The data below holds a line containing "微软推出的开源项目 Generative AI" and a line containing "③ 低门槛学习：无需编程基础，适合学生和新手开发者，且结合微软 Azure 云服务工具链；"; please quote exactly those two lines and every line between them, and nothing else.

→ **Dataset entries**:

________________

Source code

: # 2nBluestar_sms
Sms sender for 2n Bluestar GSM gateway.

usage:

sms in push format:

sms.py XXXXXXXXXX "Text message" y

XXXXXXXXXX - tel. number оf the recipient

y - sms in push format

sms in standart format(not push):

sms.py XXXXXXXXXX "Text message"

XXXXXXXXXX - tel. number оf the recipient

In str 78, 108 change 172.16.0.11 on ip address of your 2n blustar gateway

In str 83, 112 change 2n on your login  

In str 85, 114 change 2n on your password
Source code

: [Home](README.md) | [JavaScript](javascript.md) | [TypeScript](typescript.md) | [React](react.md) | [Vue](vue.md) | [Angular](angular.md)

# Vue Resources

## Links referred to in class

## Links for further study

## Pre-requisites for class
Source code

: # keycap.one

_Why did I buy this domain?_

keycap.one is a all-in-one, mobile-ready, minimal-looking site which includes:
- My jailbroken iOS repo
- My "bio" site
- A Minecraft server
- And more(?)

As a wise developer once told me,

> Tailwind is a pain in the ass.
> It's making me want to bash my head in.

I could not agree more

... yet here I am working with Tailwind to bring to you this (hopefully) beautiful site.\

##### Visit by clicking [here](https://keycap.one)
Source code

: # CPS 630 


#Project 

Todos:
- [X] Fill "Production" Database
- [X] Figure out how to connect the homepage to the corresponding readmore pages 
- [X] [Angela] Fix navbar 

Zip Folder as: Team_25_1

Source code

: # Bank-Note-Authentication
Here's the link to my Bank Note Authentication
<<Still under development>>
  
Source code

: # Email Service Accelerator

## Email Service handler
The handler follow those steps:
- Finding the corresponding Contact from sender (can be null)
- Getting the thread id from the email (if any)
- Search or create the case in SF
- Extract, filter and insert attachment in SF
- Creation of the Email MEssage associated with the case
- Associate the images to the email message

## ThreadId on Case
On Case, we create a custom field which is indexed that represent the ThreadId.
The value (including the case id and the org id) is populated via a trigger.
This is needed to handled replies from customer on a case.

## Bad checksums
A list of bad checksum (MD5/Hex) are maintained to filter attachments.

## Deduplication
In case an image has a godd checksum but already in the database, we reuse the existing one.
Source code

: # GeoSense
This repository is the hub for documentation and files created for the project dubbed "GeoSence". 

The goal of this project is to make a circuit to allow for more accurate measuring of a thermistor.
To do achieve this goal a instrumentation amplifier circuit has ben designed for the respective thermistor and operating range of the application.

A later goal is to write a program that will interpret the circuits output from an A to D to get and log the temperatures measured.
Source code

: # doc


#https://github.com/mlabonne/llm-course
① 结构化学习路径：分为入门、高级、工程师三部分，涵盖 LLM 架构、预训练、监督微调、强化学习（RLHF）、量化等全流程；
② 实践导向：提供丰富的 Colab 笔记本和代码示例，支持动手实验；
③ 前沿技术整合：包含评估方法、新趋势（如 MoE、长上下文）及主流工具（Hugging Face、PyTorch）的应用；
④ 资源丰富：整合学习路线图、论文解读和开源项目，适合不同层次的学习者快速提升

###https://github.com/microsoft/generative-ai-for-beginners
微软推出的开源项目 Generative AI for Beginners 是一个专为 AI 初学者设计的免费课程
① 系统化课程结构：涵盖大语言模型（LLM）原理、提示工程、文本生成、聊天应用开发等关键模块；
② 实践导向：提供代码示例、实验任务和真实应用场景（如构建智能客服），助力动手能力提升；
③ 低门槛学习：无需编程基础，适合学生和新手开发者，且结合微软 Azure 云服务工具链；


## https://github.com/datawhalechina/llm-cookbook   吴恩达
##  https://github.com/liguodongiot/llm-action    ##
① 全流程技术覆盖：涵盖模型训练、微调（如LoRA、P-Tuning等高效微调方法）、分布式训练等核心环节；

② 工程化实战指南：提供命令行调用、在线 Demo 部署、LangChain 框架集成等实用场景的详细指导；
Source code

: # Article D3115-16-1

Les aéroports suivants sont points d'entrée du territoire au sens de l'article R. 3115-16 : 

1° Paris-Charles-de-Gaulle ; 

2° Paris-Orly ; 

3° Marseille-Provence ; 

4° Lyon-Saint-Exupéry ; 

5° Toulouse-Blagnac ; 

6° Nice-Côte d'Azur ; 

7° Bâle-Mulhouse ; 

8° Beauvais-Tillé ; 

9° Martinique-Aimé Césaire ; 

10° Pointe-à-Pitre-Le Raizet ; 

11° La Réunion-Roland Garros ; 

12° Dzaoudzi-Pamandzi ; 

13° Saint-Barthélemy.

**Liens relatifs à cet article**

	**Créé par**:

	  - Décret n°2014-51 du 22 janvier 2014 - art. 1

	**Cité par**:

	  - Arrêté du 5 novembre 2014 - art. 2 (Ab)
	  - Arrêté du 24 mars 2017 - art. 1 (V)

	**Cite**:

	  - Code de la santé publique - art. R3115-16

________________

→ **Task answer**:
微软推出的开源项目 Generative AI for Beginners 是一个专为 AI 初学者设计的免费课程
① 系统化课程结构：涵盖大语言模型（LLM）原理、提示工程、文本生成、聊天应用开发等关键模块；
② 实践导向：提供代码示例、实验任务和真实应用场景（如构建智能客服），助力动手能力提升；
③ 低门槛学习：无需编程基础，适合学生和新手开发者，且结合微软 Azure 云服务工具链；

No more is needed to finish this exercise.